Scan the listing and copy each line where the word "about" is present.

┌──

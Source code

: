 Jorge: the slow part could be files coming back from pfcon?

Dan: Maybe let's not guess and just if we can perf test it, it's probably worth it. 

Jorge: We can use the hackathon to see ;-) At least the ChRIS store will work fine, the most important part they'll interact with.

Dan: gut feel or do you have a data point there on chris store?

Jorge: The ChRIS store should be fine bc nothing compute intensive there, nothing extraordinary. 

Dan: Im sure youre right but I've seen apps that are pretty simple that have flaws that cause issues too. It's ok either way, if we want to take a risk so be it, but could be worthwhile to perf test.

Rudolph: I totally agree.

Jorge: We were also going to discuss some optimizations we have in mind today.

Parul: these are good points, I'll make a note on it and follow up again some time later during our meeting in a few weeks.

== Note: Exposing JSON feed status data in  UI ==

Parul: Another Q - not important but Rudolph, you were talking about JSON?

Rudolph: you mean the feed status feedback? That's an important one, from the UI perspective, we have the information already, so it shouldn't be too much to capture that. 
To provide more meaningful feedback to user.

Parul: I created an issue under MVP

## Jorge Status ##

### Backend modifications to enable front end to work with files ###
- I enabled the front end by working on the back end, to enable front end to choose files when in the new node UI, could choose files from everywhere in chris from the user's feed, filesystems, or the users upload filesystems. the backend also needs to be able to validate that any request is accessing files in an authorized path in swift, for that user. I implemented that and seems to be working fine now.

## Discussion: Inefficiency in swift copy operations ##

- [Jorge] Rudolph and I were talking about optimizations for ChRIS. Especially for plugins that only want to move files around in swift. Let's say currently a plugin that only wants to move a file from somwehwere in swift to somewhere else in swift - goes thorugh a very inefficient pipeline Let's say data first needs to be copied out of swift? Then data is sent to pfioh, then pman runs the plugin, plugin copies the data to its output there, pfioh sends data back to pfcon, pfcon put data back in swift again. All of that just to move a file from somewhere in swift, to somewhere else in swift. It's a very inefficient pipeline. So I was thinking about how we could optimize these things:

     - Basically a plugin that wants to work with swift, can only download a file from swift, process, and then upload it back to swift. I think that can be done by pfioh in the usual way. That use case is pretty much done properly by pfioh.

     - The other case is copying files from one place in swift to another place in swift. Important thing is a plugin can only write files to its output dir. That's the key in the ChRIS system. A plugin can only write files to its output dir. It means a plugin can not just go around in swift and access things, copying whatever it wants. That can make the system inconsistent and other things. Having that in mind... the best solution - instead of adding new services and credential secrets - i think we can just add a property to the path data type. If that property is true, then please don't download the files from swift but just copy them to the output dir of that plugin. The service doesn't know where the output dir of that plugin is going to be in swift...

└──

■ TASK RESULT ■
Parul: Another Q - not important but Rudolph, you were talking about JSON?
- [Jorge] Rudolph and I were talking about optimizations for ChRIS. Especially for plugins that only want to move files around in swift. Let's say currently a plugin that only wants to move a file from somwehwere in swift to somewhere else in swift - goes thorugh a very inefficient pipeline Let's say data first needs to be copied out of swift? Then data is sent to pfioh, then pman runs the plugin, plugin copies the data to its output there, pfioh sends data back to pfcon, pfcon put data back in swift again. All of that just to move a file from somewhere in swift, to somewhere else in swift. It's a very inefficient pipeline. So I was thinking about how we could optimize these things:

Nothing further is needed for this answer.